### Your instructions
Return only those lines of the listing in which "example" appears.
── Task data
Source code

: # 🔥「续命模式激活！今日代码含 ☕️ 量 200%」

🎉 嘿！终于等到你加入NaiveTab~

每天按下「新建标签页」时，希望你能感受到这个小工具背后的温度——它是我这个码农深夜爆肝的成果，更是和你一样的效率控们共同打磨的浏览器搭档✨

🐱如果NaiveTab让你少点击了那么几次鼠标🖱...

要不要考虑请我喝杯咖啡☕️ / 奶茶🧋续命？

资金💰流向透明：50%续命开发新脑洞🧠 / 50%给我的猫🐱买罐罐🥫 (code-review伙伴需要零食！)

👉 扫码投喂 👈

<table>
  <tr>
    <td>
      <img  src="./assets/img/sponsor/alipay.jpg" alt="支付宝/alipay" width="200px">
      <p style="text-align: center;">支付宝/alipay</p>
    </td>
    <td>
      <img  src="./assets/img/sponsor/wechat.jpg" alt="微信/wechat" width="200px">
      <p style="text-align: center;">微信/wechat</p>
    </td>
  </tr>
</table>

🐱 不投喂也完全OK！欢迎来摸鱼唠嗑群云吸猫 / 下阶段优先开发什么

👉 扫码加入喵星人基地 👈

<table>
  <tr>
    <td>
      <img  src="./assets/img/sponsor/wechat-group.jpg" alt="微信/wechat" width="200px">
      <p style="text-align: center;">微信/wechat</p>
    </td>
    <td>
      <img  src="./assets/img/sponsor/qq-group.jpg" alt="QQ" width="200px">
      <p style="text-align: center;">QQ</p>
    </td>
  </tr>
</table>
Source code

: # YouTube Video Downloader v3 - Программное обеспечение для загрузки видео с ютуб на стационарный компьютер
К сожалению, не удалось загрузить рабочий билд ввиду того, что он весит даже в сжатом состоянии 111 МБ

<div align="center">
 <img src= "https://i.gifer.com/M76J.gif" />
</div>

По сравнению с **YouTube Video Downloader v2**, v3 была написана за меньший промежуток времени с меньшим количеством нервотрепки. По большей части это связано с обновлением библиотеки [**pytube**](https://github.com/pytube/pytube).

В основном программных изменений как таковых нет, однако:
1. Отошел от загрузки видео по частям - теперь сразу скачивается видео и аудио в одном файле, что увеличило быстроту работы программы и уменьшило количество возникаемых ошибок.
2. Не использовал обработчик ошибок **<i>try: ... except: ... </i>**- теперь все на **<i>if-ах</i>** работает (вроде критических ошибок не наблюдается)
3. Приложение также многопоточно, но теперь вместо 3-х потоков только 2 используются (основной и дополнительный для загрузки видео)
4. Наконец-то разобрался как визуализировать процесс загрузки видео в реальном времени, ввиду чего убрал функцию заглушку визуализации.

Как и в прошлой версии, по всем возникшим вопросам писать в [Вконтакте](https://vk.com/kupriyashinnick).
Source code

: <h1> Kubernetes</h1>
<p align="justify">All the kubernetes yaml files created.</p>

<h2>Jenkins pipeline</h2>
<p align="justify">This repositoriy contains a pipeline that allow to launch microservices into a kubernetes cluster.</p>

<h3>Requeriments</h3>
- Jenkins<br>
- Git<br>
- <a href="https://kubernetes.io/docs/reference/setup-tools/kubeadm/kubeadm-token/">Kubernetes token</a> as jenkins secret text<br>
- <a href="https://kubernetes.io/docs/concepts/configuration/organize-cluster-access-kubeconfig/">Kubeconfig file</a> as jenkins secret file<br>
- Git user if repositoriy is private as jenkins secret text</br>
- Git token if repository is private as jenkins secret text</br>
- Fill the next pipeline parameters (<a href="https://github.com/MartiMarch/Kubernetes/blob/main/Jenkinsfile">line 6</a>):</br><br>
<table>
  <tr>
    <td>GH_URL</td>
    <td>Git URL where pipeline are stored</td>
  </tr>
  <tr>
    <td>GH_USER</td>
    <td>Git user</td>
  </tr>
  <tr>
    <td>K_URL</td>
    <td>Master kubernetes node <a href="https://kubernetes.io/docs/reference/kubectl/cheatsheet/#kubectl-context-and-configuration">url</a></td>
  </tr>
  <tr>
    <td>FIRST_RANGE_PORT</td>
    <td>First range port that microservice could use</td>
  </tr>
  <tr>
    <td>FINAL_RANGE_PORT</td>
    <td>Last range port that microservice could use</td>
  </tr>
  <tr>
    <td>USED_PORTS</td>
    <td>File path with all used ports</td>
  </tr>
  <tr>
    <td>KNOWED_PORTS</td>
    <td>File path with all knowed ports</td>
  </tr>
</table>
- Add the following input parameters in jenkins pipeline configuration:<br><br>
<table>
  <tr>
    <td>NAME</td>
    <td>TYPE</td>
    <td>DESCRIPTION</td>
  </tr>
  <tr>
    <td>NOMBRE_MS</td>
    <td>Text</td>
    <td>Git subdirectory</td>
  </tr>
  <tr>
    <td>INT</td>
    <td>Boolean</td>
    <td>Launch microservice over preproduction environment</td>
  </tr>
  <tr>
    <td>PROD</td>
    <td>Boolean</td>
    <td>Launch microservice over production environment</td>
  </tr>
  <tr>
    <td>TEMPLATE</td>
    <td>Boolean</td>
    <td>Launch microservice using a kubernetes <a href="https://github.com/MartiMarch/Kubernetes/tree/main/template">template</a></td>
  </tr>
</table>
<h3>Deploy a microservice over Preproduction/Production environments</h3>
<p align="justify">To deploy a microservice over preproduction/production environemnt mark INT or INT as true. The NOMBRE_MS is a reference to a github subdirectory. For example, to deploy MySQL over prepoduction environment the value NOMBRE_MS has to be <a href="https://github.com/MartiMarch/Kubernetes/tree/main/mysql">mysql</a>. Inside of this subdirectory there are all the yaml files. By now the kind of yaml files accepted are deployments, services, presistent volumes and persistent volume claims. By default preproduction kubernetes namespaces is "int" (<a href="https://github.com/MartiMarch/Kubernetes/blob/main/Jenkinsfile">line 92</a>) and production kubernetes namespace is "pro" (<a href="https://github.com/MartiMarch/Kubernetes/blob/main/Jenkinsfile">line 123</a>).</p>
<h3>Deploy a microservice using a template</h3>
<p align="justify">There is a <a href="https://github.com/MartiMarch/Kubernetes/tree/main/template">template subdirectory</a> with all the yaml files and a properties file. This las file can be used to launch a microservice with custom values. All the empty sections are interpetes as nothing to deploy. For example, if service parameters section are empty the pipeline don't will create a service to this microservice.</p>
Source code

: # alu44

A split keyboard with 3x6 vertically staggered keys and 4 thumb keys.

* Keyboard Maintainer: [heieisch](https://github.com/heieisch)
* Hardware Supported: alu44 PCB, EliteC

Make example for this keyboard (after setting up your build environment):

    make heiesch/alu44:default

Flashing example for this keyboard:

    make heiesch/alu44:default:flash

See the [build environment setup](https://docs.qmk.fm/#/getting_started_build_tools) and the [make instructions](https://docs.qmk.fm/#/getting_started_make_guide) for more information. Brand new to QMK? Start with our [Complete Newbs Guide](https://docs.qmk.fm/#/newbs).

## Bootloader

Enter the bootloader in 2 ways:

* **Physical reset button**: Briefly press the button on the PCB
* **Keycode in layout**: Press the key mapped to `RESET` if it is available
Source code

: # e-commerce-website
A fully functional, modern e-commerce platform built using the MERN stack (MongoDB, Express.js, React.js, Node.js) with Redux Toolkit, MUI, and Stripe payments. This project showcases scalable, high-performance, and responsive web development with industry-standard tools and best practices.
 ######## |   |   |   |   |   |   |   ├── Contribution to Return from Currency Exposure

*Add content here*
────
### Reply
<p align="justify">To deploy a microservice over preproduction/production environemnt mark INT or INT as true. The NOMBRE_MS is a reference to a github subdirectory. For example, to deploy MySQL over prepoduction environment the value NOMBRE_MS has to be <a href="https://github.com/MartiMarch/Kubernetes/tree/main/mysql">mysql</a>. Inside of this subdirectory there are all the yaml files. By now the kind of yaml files accepted are deployments, services, presistent volumes and persistent volume claims. By default preproduction kubernetes namespaces is "int" (<a href="https://github.com/MartiMarch/Kubernetes/blob/main/Jenkinsfile">line 92</a>) and production kubernetes namespace is "pro" (<a href="https://github.com/MartiMarch/Kubernetes/blob/main/Jenkinsfile">line 123</a>).</p>
<p align="justify">There is a <a href="https://github.com/MartiMarch/Kubernetes/tree/main/template">template subdirectory</a> with all the yaml files and a properties file. This las file can be used to launch a microservice with custom values. All the empty sections are interpetes as nothing to deploy. For example, if service parameters section are empty the pipeline don't will create a service to this microservice.</p>
Make example for this keyboard (after setting up your build environment):
Flashing example for this keyboard:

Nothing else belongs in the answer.